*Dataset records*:
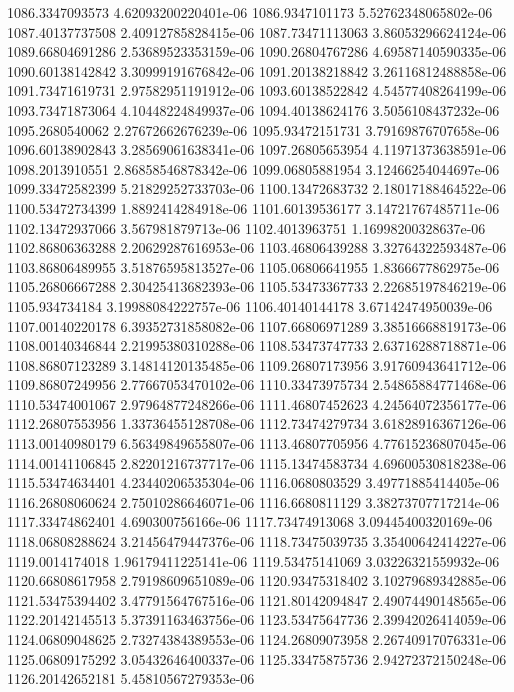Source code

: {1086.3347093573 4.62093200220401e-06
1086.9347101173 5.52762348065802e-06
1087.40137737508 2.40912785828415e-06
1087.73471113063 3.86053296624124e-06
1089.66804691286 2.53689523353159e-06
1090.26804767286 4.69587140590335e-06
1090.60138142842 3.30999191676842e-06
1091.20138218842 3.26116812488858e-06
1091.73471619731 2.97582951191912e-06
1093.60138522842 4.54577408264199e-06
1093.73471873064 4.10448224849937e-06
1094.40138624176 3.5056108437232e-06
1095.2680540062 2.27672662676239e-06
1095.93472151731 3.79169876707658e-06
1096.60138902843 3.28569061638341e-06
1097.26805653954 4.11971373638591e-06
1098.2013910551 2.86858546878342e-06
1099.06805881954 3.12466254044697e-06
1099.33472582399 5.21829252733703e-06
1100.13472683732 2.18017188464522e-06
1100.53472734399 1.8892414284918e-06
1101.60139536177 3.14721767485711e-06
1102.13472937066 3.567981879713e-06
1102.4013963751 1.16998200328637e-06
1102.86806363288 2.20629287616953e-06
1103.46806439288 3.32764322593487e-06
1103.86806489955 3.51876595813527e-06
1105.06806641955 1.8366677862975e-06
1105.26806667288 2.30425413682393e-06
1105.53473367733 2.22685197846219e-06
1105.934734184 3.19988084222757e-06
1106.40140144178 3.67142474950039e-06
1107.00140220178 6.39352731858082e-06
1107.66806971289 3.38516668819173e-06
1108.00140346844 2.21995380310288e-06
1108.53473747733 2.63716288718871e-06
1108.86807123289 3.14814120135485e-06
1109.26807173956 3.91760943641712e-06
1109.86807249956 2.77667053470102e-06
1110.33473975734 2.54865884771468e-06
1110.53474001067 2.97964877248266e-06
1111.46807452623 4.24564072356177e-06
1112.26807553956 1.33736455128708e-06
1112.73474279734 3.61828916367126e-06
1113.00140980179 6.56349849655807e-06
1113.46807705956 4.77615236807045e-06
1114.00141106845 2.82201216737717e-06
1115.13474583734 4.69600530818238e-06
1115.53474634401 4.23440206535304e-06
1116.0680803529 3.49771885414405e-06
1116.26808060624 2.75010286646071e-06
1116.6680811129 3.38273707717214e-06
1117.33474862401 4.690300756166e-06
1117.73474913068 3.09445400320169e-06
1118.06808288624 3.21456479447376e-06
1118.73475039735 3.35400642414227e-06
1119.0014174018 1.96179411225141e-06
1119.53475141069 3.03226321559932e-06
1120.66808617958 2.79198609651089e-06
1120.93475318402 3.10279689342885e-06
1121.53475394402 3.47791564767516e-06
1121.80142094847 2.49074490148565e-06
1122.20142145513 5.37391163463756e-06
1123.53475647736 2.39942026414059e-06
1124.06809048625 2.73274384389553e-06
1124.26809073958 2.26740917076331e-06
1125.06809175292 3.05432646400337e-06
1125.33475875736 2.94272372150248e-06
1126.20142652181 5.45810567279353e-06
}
---
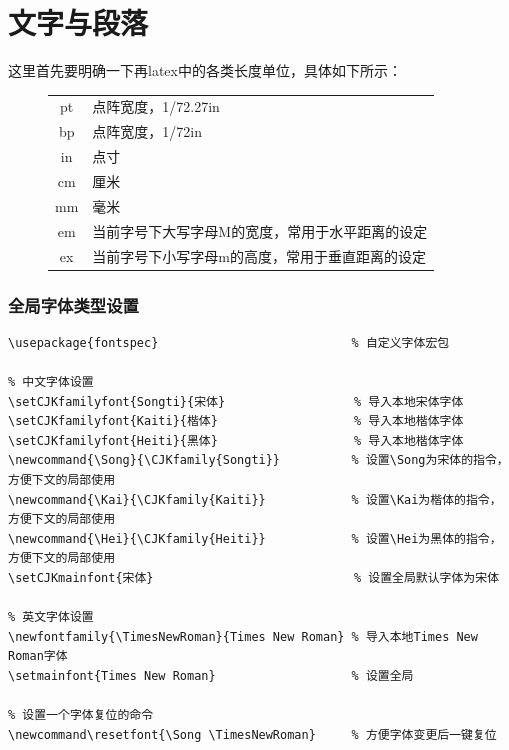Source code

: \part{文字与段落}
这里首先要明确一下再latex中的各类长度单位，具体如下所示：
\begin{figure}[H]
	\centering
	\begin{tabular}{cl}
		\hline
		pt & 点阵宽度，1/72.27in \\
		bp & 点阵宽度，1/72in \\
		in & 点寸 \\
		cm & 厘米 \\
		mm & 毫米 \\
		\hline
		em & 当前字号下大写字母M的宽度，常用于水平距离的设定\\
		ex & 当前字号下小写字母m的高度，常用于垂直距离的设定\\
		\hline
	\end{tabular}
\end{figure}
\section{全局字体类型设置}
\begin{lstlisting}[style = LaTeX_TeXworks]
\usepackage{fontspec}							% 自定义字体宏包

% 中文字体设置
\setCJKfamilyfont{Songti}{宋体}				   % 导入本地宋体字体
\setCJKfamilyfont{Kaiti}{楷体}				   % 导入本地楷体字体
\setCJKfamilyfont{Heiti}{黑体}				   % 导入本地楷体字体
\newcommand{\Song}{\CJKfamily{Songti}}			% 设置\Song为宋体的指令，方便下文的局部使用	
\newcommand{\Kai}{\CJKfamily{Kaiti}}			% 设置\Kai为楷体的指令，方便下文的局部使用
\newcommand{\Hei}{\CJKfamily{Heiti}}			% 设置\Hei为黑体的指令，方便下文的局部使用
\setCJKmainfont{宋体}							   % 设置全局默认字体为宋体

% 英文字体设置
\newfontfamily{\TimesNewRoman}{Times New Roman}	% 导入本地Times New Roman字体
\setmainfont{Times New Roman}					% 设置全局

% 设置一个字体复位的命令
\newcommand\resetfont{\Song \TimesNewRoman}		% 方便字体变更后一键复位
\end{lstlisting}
==
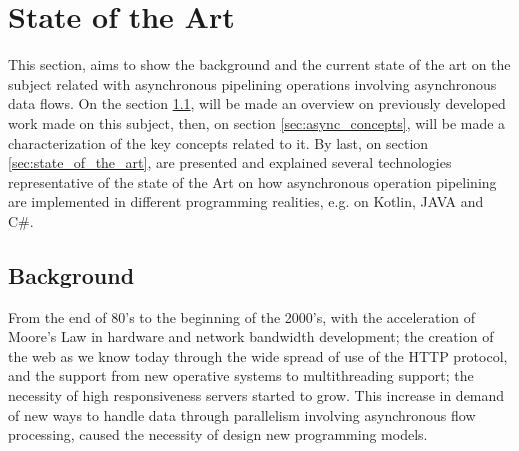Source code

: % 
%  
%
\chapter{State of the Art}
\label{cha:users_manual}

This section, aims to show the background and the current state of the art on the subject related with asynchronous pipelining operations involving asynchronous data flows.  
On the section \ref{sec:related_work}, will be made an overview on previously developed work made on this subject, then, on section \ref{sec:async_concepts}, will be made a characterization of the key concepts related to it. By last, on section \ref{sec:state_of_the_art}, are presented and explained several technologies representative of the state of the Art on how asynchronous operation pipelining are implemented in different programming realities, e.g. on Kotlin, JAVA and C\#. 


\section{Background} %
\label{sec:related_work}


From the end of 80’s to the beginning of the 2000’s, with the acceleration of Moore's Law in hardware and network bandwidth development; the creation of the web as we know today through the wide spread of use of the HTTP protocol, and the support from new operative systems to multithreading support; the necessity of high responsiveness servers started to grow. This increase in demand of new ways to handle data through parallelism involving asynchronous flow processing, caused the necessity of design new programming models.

*Assignment*: Report every line of the data above that contains the string "newcommand" by copying it in full.

*Expected answer*:
\newcommand{\Song}{\CJKfamily{Songti}}			% 设置\Song为宋体的指令，方便下文的局部使用	
\newcommand{\Kai}{\CJKfamily{Kaiti}}			% 设置\Kai为楷体的指令，方便下文的局部使用
\newcommand{\Hei}{\CJKfamily{Heiti}}			% 设置\Hei为黑体的指令，方便下文的局部使用
\newcommand\resetfont{\Song \TimesNewRoman}		% 方便字体变更后一键复位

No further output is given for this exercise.